Nunca se insistirá suficientemente, y vosotros lo habéis hecho durante el congreso, en la necesidad de poner en el centro a la persona, tanto del enfermo como de los profesionales de la salud.

3. La Iglesia aprecia cuanto hacen los demás en este campo, y ofrece a las instituciones públicas su aportación para responder a las exigencias de un cuidado integral de la persona.

Al dar esa contribución, se siente impulsada y sostenida por una visión de la salud que no es simplemente ausencia de enfermedad, sino tensión hacia una armonía plena y un sano equilibrio a nivel psíquico, espiritual y social. Propone un modelo de salud que se inspira en la "salvación saludable" ofrecida por Cristo:  un ofrecimiento de salud "global", "integral", que sana al enfermo en su totalidad. Así, la experiencia humana de la enfermedad es iluminada por la luz del misterio pascual. Jesús crucificado, al experimentar la lejanía del Padre, implora su ayuda, pero, con un acto de amor y confianza filial, se abandona en sus manos. En el Mesías crucificado en el Gólgota la Iglesia contempla a la humanidad que, con confianza, tiende sus brazos doloridos hacia Dios.

Con compasión y solidaridad se acerca al que sufre, haciendo suyos los sentimientos de la misericordia divina. Este servicio al hombre probado por la enfermedad postula la estrecha colaboración entre los profesionales de la salud y los agentes pastorales, entre los asistentes espirituales y el voluntariado sanitario. ¡Cuán valiosa es, al respecto, la acción de las diversas asociaciones eclesiales de agentes sanitarios, no sólo de tipo profesional —médicos, enfermeros y farmacéuticos—, sino también de índole más marcadamente pastoral y espiritual!

4. A este propósito, merecen mención especial las instituciones religiosas que, fieles a su carisma, siguen desempeñando un papel importante en este sector. A la vez que agradezco a esas instituciones, tanto masculinas como femeninas, el testimonio que dan con generosidad y competencia, a pesar de las numerosas dificultades, les pido que conserven y hagan cada vez más reconocible su carisma en las situaciones actuales.

Prestan un servicio público, y deseo vivamente que no les falte jamás el justo reconocimiento por parte de las autoridades civiles. Ese servicio exige, además, una fuerte y decidida inversión en el campo de la formación específica de los profesionales de la salud. Se trata de "obras de Iglesia", patrimonio y diaconía del evangelio de la caridad para cuantos necesitan cuidados médicos. A esas obras nunca debe faltarles el apoyo de toda la comunidad eclesial.

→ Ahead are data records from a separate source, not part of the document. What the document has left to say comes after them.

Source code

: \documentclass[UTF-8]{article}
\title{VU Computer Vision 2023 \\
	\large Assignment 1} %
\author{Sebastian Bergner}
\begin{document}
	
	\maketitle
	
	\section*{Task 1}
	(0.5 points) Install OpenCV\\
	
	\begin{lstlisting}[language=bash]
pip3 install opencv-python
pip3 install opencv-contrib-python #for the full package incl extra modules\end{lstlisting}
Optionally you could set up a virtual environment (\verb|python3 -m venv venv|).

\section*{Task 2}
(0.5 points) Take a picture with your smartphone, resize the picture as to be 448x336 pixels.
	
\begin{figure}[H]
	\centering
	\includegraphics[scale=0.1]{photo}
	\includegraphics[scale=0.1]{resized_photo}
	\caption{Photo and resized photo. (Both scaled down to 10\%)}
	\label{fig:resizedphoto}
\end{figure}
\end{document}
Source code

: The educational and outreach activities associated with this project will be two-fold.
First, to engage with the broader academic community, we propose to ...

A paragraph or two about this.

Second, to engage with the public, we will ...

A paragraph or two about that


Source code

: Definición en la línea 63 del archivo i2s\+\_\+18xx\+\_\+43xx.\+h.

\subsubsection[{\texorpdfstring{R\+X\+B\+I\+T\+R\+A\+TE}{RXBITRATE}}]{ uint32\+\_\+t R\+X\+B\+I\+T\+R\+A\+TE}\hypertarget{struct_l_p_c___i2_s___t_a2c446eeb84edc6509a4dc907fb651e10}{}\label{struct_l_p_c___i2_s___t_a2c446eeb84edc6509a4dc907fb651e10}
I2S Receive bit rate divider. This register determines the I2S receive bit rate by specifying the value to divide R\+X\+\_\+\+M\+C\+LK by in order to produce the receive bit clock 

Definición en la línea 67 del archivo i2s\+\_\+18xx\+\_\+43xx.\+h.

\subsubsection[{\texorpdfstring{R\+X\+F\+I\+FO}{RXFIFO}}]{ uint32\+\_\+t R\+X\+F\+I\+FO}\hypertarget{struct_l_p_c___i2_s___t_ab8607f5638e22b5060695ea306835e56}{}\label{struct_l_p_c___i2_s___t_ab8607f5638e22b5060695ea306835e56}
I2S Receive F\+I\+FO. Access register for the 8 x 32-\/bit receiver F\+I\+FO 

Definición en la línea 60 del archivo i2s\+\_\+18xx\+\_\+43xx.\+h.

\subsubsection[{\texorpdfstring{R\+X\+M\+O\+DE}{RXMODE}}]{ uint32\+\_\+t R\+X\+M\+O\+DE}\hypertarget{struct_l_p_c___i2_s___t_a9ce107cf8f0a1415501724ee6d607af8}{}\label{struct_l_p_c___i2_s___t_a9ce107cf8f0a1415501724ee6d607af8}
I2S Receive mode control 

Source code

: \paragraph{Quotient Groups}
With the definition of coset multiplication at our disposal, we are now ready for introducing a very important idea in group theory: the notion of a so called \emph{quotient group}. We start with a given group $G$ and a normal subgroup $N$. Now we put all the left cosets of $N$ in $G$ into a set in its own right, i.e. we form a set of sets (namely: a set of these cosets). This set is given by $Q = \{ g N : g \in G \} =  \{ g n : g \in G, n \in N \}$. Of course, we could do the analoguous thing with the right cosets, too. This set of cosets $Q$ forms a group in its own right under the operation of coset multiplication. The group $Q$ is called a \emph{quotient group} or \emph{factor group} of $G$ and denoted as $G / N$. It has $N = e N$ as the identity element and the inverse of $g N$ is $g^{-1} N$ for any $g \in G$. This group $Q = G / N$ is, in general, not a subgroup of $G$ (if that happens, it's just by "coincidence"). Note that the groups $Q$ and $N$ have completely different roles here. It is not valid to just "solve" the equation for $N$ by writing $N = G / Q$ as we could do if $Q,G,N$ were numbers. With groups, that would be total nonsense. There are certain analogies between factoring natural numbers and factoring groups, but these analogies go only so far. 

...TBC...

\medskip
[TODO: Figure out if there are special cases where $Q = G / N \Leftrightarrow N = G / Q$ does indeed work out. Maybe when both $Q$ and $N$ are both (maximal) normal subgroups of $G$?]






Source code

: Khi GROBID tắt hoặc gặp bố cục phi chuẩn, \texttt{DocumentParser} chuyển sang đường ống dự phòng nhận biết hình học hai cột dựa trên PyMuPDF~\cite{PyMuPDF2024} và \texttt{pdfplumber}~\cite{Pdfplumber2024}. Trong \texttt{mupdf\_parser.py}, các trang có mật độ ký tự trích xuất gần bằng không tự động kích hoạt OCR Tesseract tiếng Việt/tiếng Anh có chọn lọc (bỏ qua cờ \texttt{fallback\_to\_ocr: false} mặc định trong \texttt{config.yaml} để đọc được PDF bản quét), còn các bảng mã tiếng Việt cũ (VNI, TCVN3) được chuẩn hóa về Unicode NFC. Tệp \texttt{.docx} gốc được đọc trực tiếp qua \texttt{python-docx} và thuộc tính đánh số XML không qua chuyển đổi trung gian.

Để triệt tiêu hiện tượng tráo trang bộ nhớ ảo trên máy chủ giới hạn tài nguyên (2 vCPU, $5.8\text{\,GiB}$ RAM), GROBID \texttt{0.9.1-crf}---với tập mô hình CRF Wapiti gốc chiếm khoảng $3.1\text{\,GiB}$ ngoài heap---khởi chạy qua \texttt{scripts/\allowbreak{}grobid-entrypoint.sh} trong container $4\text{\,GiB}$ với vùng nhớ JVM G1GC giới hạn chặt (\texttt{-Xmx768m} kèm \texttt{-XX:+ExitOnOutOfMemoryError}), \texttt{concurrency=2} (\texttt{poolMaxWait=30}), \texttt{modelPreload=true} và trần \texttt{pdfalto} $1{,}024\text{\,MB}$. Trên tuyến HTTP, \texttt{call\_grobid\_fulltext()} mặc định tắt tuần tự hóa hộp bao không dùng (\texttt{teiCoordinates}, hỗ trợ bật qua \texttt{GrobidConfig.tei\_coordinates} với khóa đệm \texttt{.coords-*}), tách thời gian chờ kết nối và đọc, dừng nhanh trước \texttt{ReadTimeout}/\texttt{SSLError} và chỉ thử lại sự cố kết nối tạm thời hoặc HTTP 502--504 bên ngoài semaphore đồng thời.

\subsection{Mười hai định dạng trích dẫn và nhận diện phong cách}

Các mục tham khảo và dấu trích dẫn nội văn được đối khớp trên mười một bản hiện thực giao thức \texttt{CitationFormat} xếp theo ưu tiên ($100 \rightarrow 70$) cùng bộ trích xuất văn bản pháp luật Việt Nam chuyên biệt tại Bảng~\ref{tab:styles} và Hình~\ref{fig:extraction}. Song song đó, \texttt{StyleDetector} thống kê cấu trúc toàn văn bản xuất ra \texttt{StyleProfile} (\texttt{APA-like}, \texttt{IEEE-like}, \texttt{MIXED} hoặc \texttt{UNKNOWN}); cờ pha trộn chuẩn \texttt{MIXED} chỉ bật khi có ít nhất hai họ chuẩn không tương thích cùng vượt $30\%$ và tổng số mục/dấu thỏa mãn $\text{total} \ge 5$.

Amadísimos hermanos y hermanas, en este ámbito privilegiado la Iglesia está llamada a testimoniar la presencia del Señor resucitado. Quisiera repetir a todos los que trabajan en él cuanto escribí en la citada carta apostólica Novo millennio ineunte:  "¡Caminemos con esperanza! Un nuevo milenio se abre ante la Iglesia como un océano inmenso en el cual hay que aventurarse, contando con la ayuda de Cristo" (n. 58). Que al comienzo de este siglo sea más ágil el paso de quienes, como el buen samaritano, están llamados a inclinarse para curar al hombre herido y sufriente. María, que desde el cielo vela maternalmente sobre los que sufren la prueba del dolor, sea el apoyo constante de cuantos se dedican a aliviarlo.

Con estos sentimientos, imparto de buen grado a todos una especial bendición apostólica.